#### About this task
Among the entries below, determine how many lines contain the word "towards" and state only that figure.

#### Information given
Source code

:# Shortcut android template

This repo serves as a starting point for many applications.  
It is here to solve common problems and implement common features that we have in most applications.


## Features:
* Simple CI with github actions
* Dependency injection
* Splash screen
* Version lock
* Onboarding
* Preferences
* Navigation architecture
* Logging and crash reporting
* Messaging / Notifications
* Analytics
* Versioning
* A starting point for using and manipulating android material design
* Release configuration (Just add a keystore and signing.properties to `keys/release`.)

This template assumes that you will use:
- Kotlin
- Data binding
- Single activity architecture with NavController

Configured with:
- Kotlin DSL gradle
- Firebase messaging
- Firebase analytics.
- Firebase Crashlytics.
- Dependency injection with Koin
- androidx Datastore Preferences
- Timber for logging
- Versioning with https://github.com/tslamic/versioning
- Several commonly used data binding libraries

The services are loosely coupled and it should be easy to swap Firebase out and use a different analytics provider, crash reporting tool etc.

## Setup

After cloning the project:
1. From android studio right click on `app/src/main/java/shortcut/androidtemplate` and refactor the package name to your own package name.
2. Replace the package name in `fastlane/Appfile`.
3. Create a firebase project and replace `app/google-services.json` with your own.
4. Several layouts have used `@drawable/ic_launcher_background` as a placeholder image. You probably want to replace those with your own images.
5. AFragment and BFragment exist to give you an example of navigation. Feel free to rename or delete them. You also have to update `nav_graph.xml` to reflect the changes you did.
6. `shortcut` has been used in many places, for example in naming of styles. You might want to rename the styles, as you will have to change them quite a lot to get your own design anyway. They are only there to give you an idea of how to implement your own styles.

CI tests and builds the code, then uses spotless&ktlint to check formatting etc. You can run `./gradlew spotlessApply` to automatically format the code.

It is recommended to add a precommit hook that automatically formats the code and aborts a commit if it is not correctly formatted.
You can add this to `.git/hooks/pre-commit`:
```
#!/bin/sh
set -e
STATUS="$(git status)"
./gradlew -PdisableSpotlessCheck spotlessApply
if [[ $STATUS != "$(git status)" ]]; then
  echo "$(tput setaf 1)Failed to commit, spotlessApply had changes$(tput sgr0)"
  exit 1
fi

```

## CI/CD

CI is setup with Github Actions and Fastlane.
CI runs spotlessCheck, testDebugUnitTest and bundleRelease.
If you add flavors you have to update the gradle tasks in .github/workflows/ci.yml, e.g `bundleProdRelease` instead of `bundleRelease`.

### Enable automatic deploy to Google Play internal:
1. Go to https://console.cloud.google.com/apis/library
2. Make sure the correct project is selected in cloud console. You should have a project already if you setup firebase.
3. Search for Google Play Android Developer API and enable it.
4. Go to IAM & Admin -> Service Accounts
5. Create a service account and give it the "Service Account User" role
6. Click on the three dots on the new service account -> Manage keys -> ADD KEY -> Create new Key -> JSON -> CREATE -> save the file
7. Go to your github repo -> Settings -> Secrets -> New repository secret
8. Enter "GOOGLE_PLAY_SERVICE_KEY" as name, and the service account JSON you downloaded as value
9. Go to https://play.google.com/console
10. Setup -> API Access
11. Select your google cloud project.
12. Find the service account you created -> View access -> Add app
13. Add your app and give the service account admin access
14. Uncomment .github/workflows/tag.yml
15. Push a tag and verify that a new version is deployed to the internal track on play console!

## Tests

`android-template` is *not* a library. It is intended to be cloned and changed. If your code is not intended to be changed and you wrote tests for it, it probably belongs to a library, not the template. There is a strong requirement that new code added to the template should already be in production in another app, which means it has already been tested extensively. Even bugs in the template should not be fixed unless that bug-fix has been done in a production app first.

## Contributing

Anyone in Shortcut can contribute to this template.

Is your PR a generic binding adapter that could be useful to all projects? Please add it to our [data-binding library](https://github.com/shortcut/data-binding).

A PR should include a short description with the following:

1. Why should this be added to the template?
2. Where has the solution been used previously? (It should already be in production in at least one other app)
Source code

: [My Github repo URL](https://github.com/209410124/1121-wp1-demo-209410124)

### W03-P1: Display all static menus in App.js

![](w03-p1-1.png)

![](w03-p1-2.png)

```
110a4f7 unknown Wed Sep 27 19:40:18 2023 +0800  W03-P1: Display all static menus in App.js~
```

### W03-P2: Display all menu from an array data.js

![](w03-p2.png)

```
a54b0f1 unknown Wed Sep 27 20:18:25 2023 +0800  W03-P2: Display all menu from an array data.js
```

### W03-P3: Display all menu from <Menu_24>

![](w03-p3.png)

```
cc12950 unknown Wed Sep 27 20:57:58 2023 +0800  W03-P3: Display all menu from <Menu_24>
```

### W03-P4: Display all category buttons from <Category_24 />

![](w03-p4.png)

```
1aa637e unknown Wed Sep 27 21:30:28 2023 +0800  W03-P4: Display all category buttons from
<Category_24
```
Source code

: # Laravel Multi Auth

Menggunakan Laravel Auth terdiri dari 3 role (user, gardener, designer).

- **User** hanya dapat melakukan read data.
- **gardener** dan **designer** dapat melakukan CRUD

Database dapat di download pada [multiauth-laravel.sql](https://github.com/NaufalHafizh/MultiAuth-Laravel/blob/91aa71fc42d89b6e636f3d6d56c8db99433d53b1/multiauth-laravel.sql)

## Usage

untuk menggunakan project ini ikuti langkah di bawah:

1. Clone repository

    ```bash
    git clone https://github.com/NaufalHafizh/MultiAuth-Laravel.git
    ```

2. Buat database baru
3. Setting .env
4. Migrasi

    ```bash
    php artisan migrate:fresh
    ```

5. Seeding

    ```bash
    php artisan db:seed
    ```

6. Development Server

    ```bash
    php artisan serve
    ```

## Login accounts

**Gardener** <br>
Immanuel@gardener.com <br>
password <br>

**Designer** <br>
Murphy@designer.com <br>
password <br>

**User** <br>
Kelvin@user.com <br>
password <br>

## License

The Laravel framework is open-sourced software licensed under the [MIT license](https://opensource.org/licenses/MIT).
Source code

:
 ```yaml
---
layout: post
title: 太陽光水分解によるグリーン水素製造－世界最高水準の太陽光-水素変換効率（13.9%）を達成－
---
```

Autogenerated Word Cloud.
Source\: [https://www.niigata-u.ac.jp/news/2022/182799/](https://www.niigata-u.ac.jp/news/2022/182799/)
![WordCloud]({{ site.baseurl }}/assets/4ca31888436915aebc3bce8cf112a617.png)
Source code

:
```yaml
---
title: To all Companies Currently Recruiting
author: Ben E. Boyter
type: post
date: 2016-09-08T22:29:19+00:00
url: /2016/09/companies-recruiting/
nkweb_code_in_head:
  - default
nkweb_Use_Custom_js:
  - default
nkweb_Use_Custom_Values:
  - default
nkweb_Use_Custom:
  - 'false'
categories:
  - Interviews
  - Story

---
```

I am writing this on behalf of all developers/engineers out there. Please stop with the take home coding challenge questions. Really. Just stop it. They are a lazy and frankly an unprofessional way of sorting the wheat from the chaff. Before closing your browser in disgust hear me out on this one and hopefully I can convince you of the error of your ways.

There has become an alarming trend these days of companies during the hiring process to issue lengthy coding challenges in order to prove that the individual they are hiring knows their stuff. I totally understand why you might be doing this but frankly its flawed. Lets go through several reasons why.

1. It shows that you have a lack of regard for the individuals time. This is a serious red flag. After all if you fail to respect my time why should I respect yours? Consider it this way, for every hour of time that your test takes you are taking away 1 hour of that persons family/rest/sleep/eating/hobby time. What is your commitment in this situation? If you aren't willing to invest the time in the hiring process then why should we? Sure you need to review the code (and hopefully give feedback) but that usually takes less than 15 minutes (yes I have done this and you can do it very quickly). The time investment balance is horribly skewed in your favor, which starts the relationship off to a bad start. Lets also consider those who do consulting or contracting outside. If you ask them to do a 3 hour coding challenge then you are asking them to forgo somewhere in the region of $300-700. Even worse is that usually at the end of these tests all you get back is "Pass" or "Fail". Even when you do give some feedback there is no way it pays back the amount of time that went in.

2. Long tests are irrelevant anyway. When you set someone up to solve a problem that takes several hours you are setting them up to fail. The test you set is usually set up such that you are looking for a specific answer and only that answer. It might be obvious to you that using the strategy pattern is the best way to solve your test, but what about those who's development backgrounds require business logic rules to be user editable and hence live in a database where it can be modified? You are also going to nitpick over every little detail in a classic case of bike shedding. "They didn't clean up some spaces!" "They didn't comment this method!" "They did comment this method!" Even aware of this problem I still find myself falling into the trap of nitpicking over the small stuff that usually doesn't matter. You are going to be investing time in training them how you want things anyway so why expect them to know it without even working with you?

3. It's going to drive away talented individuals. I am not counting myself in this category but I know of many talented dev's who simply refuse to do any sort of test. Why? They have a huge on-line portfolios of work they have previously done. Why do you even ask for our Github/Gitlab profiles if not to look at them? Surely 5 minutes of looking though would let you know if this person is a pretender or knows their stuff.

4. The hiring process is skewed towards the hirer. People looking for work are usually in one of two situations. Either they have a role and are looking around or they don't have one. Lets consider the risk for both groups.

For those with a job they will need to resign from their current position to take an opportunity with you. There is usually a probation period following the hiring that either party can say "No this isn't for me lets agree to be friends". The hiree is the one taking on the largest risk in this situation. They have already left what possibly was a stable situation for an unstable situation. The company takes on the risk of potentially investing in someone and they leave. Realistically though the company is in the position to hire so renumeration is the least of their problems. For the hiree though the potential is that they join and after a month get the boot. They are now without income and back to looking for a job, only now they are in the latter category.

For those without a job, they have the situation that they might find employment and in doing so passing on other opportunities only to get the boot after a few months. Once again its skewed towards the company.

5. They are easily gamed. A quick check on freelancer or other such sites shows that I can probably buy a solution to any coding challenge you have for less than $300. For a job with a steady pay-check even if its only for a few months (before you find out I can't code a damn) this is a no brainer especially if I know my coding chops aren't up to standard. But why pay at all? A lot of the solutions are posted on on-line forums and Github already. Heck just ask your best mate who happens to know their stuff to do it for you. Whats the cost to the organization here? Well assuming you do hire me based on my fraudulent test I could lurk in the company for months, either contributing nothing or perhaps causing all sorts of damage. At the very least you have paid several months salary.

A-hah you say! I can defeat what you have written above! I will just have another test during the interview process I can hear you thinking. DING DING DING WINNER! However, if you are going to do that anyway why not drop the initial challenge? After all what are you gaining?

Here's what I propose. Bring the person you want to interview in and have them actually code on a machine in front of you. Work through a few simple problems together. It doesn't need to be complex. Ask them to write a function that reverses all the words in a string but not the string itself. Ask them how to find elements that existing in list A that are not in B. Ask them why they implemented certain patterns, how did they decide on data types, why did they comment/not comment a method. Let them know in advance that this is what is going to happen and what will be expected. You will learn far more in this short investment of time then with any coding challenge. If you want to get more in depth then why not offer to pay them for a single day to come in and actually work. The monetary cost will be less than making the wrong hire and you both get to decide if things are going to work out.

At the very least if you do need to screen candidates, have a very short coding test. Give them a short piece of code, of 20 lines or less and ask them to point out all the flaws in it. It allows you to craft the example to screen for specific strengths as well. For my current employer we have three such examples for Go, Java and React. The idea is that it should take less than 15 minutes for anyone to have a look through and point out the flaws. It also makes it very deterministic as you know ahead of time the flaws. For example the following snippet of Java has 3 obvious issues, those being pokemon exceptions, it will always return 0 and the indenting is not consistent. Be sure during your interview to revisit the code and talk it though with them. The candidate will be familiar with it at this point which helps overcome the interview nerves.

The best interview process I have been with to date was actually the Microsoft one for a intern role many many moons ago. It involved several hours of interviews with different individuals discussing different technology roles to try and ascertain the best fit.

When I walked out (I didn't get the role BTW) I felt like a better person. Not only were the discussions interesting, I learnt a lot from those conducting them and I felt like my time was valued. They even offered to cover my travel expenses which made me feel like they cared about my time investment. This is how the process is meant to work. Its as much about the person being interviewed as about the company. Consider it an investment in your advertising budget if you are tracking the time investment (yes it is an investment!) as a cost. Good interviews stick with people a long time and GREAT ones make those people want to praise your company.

#### Output for this exercise
2